* **Work required**
Scan the records below, and wherever a line has the word "postgresql", pull it out.

[Saved data entries]
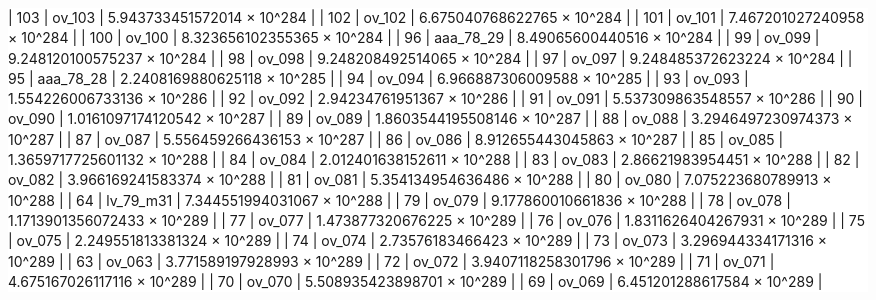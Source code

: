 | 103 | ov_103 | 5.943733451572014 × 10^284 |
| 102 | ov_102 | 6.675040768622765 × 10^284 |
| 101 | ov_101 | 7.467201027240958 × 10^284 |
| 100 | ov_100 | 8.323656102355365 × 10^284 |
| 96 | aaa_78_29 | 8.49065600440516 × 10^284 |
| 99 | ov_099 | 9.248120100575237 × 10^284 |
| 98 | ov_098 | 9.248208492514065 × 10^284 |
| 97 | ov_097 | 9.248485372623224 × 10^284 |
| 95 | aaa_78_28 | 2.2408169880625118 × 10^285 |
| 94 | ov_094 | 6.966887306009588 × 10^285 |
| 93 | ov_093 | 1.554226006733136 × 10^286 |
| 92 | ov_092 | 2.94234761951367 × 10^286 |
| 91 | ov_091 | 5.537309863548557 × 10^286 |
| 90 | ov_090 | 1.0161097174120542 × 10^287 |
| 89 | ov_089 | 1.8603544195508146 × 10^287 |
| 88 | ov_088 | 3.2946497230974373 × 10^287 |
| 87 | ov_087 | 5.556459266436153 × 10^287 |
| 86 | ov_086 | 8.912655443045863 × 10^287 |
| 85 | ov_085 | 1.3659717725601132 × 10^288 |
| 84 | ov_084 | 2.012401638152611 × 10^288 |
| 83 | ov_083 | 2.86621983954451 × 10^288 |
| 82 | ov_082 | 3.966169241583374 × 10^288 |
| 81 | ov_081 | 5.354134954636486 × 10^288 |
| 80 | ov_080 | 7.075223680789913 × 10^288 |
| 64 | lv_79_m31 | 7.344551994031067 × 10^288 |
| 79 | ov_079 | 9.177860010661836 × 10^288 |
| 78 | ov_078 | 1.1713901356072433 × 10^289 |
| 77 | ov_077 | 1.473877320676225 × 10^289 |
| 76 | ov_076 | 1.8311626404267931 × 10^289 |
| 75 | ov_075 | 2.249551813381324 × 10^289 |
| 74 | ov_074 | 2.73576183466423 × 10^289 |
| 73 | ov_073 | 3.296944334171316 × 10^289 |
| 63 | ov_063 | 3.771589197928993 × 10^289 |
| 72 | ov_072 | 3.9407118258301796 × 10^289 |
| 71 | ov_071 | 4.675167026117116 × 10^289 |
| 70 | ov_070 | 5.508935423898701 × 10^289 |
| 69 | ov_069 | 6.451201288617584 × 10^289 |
---
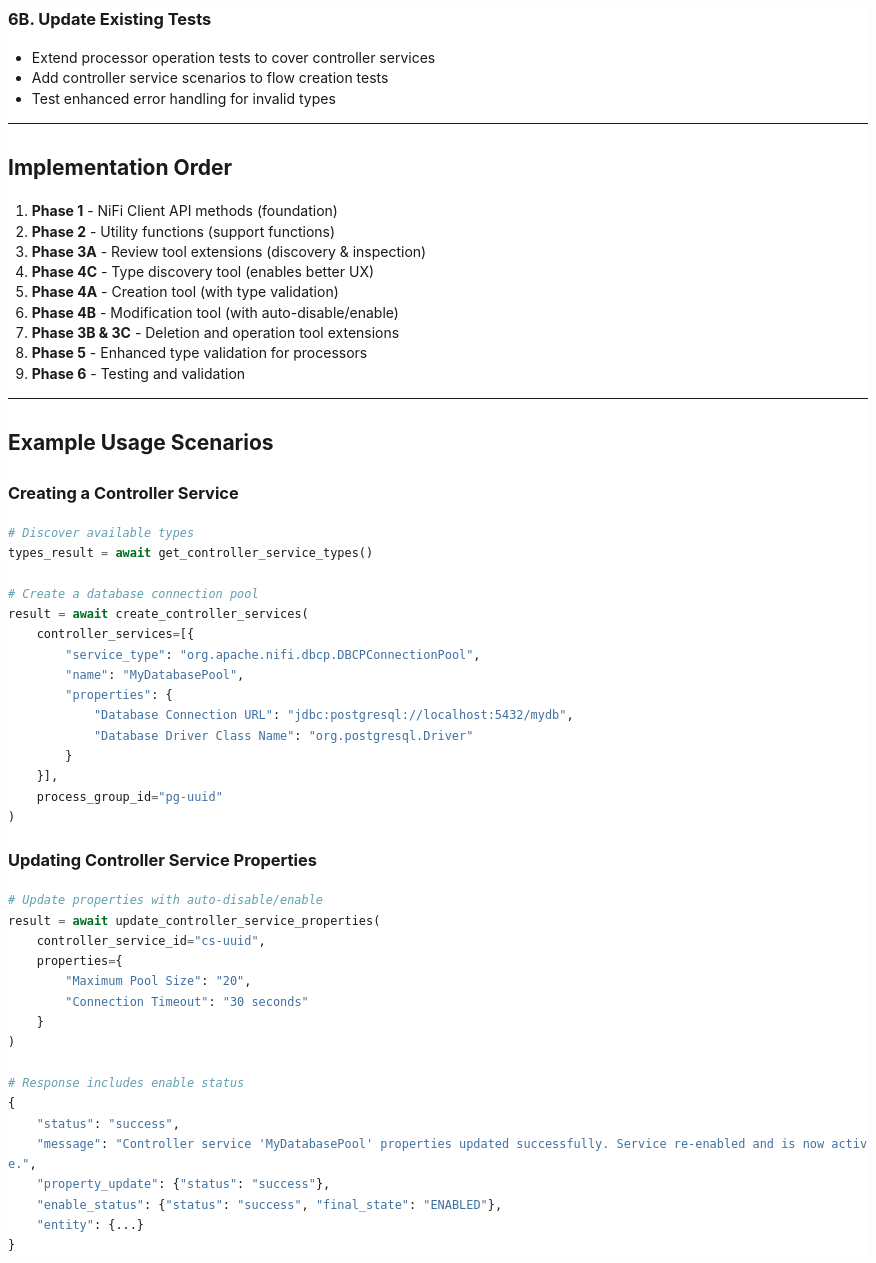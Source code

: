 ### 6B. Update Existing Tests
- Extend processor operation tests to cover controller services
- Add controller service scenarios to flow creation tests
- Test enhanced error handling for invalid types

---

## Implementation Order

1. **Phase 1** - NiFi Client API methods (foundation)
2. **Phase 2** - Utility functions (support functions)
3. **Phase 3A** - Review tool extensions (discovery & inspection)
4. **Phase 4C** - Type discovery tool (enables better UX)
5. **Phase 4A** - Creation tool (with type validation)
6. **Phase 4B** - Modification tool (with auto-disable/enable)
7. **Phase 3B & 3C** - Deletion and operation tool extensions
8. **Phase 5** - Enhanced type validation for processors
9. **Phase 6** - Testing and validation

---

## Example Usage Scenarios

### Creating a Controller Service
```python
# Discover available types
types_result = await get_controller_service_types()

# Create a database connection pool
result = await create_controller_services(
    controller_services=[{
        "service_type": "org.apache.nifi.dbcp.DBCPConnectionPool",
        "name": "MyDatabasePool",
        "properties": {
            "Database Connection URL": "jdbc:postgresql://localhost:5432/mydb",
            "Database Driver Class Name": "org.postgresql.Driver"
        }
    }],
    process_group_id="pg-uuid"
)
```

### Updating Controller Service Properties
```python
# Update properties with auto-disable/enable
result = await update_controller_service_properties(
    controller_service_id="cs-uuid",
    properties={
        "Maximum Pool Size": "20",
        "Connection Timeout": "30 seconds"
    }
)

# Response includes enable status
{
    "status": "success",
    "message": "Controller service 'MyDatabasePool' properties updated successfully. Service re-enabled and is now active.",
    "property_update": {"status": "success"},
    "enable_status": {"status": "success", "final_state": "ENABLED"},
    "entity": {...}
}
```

* **Exercise response**
            "Database Connection URL": "jdbc:postgresql://localhost:5432/mydb",
            "Database Driver Class Name": "org.postgresql.Driver"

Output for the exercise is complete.